You’re leading your team through an important, complex, stressful change. You’ve done the work to prepare and brought them into the process. You earned their buy-in, and you’re off to a great start. In the first week you make progress. In the second a little less. A month later, well… not enough.
Stressful Change Demands Focus
One of the biggest barriers to successful stressful change: losing focus. It’s easier to slip back into the old way, to put on the old comfortable shoes.
The problem is magnified because we’re not just dealing with one change. We’re implementing a new strategy… IT introduces a new email tool… a client changes the specifications on a big project… and meanwhile, a key team member is thinking about leaving. And at the same time: We have all the normal work that must be done every quarter, every day. It’s not just change – it’s stressful change!
In the chaos, it’s all too easy to let the strategic priority slip into the background. The way our brains respond to stress is part of the problem. When we’re stressed, our brains seek out opportunities for comfort – and resist what’s unknown. It makes sense: As chaos increases, our brains are seeking ways to make life easier.
Stressed Brains Block Change
Stress is a signal of rising complexity and risk. As you can see in this video, the neurological response to stress is easy to understand: Protect.
For our brain, one form of protection is slipping back into familiar ways of acting and reacting. When stress is low and curiosity is high, our emotions signal our brains, “this is a good time to try something new!” As stress rises, we seek the comfort of the familiar and of short-term, self-interested protection.
This “normal” reaction causes destructive behavior like undermining authority, building cliques of personal power, or even unethical actions like lying and stealing. So does it mean stress is evil and we’re stuck? Maybe not.
Using Stress to Fuel Complex Change
At the same time stress blocks change, we’ve all experienced that it can also be a motivation. When I tore my quadriceps tendon and was laying on the ground in agony (for the second time, by the way), I became quite convinced: It’s time to change. Stressful change can be the key to successful change!
When we are suffering, we may be open to try something – anything – to make life better. This presents an opportunity for an emotionally intelligent change leader.
Three Tips for Leading Stressful Change
Build trust: Don’t try to soften or hide or diminish the pain. When you and your team are at a point of struggle, denying it makes it worse. Acknowledge reality. No over-dramatization, and no empty words.
Build belonging: Make sure that you and the team are allies against the challenges. Your job is to support the team to beat back the besieging army, and you team needs to FEEL you as standing shoulder to shoulder.
Build motivation: Ensure that the vision of the future is something meaningful and real to all of the team. Find the language (metaphors, symbols) that make sense to each person (one “mantra” might not be effective, rather, recognize that you need to communicate 1-1 in a way that matches each person). You and they need to see and feel the opportunity. It takes cognitive intelligence to make a sensible plan as well as emotional intelligence to make it felt.
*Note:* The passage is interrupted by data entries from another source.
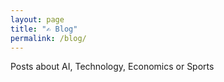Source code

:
 ```yaml
---
layout: page
title: "✍ Blog"
permalink: /blog/
---
```


Posts about AI, Technology, Economics or Sports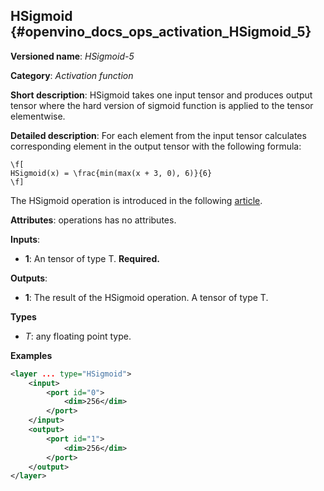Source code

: ## HSigmoid<a name="HSigmoid"></a> {#openvino_docs_ops_activation_HSigmoid_5}

**Versioned name**: *HSigmoid-5*

**Category**: *Activation function*

**Short description**: HSigmoid takes one input tensor and produces output tensor where the hard version of sigmoid function is applied to the tensor elementwise.

**Detailed description**: For each element from the input tensor calculates corresponding
element in the output tensor with the following formula: 

    \f[
    HSigmoid(x) = \frac{min(max(x + 3, 0), 6)}{6}
    \f]

The HSigmoid operation is introduced in the following [article](https://arxiv.org/pdf/1905.02244.pdf).

**Attributes**: operations has no attributes.

**Inputs**:

* **1**: An tensor of type T. **Required.**

**Outputs**:

* **1**: The result of the HSigmoid operation. A tensor of type T.

**Types**

* *T*: any floating point type.

**Examples**

```xml
<layer ... type="HSigmoid">
    <input>
        <port id="0">
            <dim>256</dim>
        </port>
    </input>
    <output>
        <port id="1">
            <dim>256</dim>
        </port>
    </output>
</layer>
```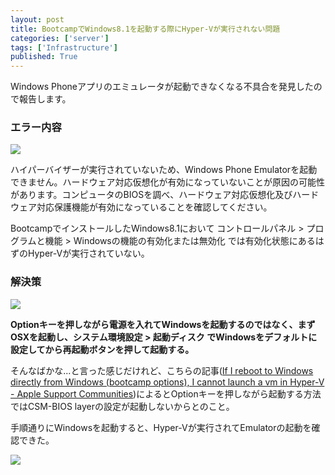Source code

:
 ```yaml
---
layout: post
title: BootcampでWindows8.1を起動する際にHyper-Vが実行されない問題
categories: ['server']
tags: ['Infrastructure']
published: True
---
```


Windows Phoneアプリのエミュレータが起動できなくなる不具合を発見したので報告します。

### エラー内容

<img src="https://dl.dropboxusercontent.com/u/12208857/img/bootcamp_hyperv01.png" class="image-on-frame-medium">

ハイパーバイザーが実行されていないため、Windows Phone Emulatorを起動できません。ハードウェア対応仮想化が有効になっていないことが原因の可能性があります。コンピュータのBIOSを調べ、ハードウェア対応仮想化及びハードウェア対応保護機能が有効になっていることを確認してください。

BootcampでインストールしたWindows8.1において コントロールパネル > プログラムと機能 > Windowsの機能の有効化または無効化 では有効化状態にあるはずのHyper-Vが実行されていない。

### 解決策

<img src="https://dl.dropboxusercontent.com/u/12208857/img/bootcamp_hyperv02.png" class="image-on-frame-medium">

**Optionキーを押しながら電源を入れてWindowsを起動するのではなく、まずOSXを起動し、システム環境設定 > 起動ディスク でWindowsをデフォルトに設定してから再起動ボタンを押して起動する。**

そんなばかな...と言った感じだけれど、こちらの記事([If I reboot to Windows directly from Windows (bootcamp options), I cannot launch a vm in Hyper-V - Apple Support Communities](https://discussions.apple.com/thread/6666722?searchText=hyper-v))によるとOptionキーを押しながら起動する方法ではCSM-BIOS layerの設定が起動しないからとのこと。

手順通りにWindowsを起動すると、Hyper-Vが実行されてEmulatorの起動を確認できた。

<img src="https://dl.dropboxusercontent.com/u/12208857/img/bootcamp_hyperv03.png" class="image-on-frame">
Success at Change Requires Both Short and Long Term Focus
In most organizations, high performers are rewarded for getting stuff done. We know from the 2016 State of the Heart global EQ analysis that the majority of managers and senior managers have a “Deliverer” brain style. This is a style that prefers logic, experimentation, and concrete action. It’s essential for getting work done and achieving results. And it has a downside, the trap of becoming a “Human Doing.”
I can relate – usually when I take the Brain Brief Profile, I score as a Deliverer. I feel accomplishment and efficacy from putting my hands in a project and driving it to fruition, and I’m good at that, and I’ve been promoted for it. That short-term focus is a way for me to put my power to immediate use.
The risk for me, and maybe for you, is that I get so caught in the operative priorities of this week and this quarter… that I lose track of the big goal, and I find myself on the treadmill: Doing good work that doesn’t create change.
One solution is the calendar. Schedule time to refocus on the bigger picture, to reconnect with the picture of success in this change process. For me, it’s board meetings, because at Six Seconds we have a highly visionary board. If you don’t have that kind of alliance, it’s time to create one. Invite visionary people on your team to lead the sessions. Or bring in another leader from your org who can help you and your team pause and remember where your change is headed.
If you’re not making time for talking about the long term, don’t let another month go by without doing it. If you’re a hard-core Deliverer, you might find it uncomfortable to do this kind of reflection, but it’s essential for leading a long-term, stressful change.